Eeppure, al di là dei differenti finali, che sembrerebbero proporre morali opposte, la tesi è la stessa: il confine tra la legalità e la ribellione è labile, e ci si può trovare indifferentemente da una parte o dall'altra secondo i capricci del destino. Il poliziotto integerrimo ritrova se stesso solo quando ritrova il ladro, col quale ingaggia una selvaggia lotta senza quartiere, in mezzo ad una natura primaverile che sembra volersi riscattare dalle bassezze umane ma ne viene lordata (il sangue di Murakami ferito che cola goccia a goccia sopra delle margherite)

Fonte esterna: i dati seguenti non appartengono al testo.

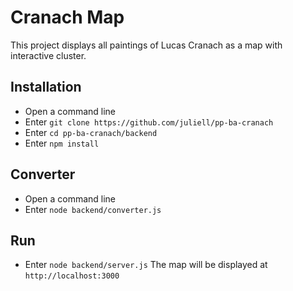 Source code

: # Cranach Map

This project displays all paintings of Lucas Cranach as a map with interactive cluster.

## Installation

* Open a command line
* Enter `git clone https://github.com/juliell/pp-ba-cranach`
* Enter `cd pp-ba-cranach/backend`
* Enter `npm install`

## Converter
* Open a command line
* Enter `node backend/converter.js`

## Run
* Enter `node backend/server.js`
The map will be displayed at `http://localhost:3000`

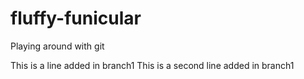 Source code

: # fluffy-funicular
Playing around with git


This is a line added in branch1
This is a second line added in branch1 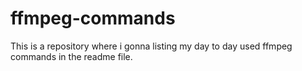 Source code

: # ffmpeg-commands
This is a repository where i gonna listing my day to day used ffmpeg commands in the readme file.
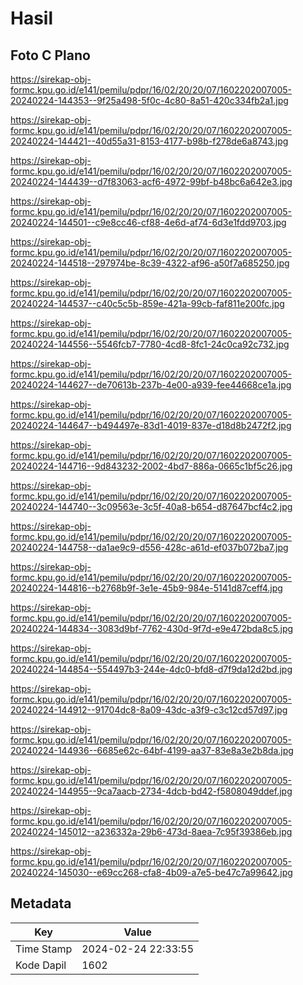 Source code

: # Hasil

## Foto C Plano

https://sirekap-obj-formc.kpu.go.id/e141/pemilu/pdpr/16/02/20/20/07/1602202007005-20240224-144353--9f25a498-5f0c-4c80-8a51-420c334fb2a1.jpg

https://sirekap-obj-formc.kpu.go.id/e141/pemilu/pdpr/16/02/20/20/07/1602202007005-20240224-144421--40d55a31-8153-4177-b98b-f278de6a8743.jpg

https://sirekap-obj-formc.kpu.go.id/e141/pemilu/pdpr/16/02/20/20/07/1602202007005-20240224-144439--d7f83063-acf6-4972-99bf-b48bc6a642e3.jpg

https://sirekap-obj-formc.kpu.go.id/e141/pemilu/pdpr/16/02/20/20/07/1602202007005-20240224-144501--c9e8cc46-cf88-4e6d-af74-6d3e1fdd9703.jpg

https://sirekap-obj-formc.kpu.go.id/e141/pemilu/pdpr/16/02/20/20/07/1602202007005-20240224-144518--297974be-8c39-4322-af96-a50f7a685250.jpg

https://sirekap-obj-formc.kpu.go.id/e141/pemilu/pdpr/16/02/20/20/07/1602202007005-20240224-144537--c40c5c5b-859e-421a-99cb-faf811e200fc.jpg

https://sirekap-obj-formc.kpu.go.id/e141/pemilu/pdpr/16/02/20/20/07/1602202007005-20240224-144556--5546fcb7-7780-4cd8-8fc1-24c0ca92c732.jpg

https://sirekap-obj-formc.kpu.go.id/e141/pemilu/pdpr/16/02/20/20/07/1602202007005-20240224-144627--de70613b-237b-4e00-a939-fee44668ce1a.jpg

https://sirekap-obj-formc.kpu.go.id/e141/pemilu/pdpr/16/02/20/20/07/1602202007005-20240224-144647--b494497e-83d1-4019-837e-d18d8b2472f2.jpg

https://sirekap-obj-formc.kpu.go.id/e141/pemilu/pdpr/16/02/20/20/07/1602202007005-20240224-144716--9d843232-2002-4bd7-886a-0665c1bf5c26.jpg

https://sirekap-obj-formc.kpu.go.id/e141/pemilu/pdpr/16/02/20/20/07/1602202007005-20240224-144740--3c09563e-3c5f-40a8-b654-d87647bcf4c2.jpg

https://sirekap-obj-formc.kpu.go.id/e141/pemilu/pdpr/16/02/20/20/07/1602202007005-20240224-144758--da1ae9c9-d556-428c-a61d-ef037b072ba7.jpg

https://sirekap-obj-formc.kpu.go.id/e141/pemilu/pdpr/16/02/20/20/07/1602202007005-20240224-144816--b2768b9f-3e1e-45b9-984e-5141d87ceff4.jpg

https://sirekap-obj-formc.kpu.go.id/e141/pemilu/pdpr/16/02/20/20/07/1602202007005-20240224-144834--3083d9bf-7762-430d-9f7d-e9e472bda8c5.jpg

https://sirekap-obj-formc.kpu.go.id/e141/pemilu/pdpr/16/02/20/20/07/1602202007005-20240224-144854--554497b3-244e-4dc0-bfd8-d7f9da12d2bd.jpg

https://sirekap-obj-formc.kpu.go.id/e141/pemilu/pdpr/16/02/20/20/07/1602202007005-20240224-144912--91704dc8-8a09-43dc-a3f9-c3c12cd57d97.jpg

https://sirekap-obj-formc.kpu.go.id/e141/pemilu/pdpr/16/02/20/20/07/1602202007005-20240224-144936--6685e62c-64bf-4199-aa37-83e8a3e2b8da.jpg

https://sirekap-obj-formc.kpu.go.id/e141/pemilu/pdpr/16/02/20/20/07/1602202007005-20240224-144955--9ca7aacb-2734-4dcb-bd42-f5808049ddef.jpg

https://sirekap-obj-formc.kpu.go.id/e141/pemilu/pdpr/16/02/20/20/07/1602202007005-20240224-145012--a236332a-29b6-473d-8aea-7c95f39386eb.jpg

https://sirekap-obj-formc.kpu.go.id/e141/pemilu/pdpr/16/02/20/20/07/1602202007005-20240224-145030--e69cc268-cfa8-4b09-a7e5-be47c7a99642.jpg


## Metadata

| Key        | Value               |
| ---------- | ------------------- |
| Time Stamp | 2024-02-24 22:33:55 |
| Kode Dapil | 1602                |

L'onesto lavoratore alla ricerca di un bieco malfattore trova un ragazzo spaurito e dalla faccia pulita che potrebbe essergli fratello ed assieme a lui perde se stesso.
E' per certi versi desolante che solo situazioni di degrado estremo sembrino rendere possibili queste illuminazioni.
Dobbiamo essere grati ai due grandi maestri che hanno saputo darcene due esempi splendidi, per quanto ardui da far accettare a chi dal cinema pretende solo spettacolo.
E' il vecchio poliziotto Sato, che ha il volto sornione e senza età di Takashi Shimura a tirare le fila della trama, citando una vecchia filastrocca:
Passato il torpore
non resta al cane randagio
che una sola strada, dritta.
In quel momento la macchina da presa di Kurosawa sfuma sui binari dove sta correndo il treno, indicando una strada dritta, obbligata ma non per questo facile.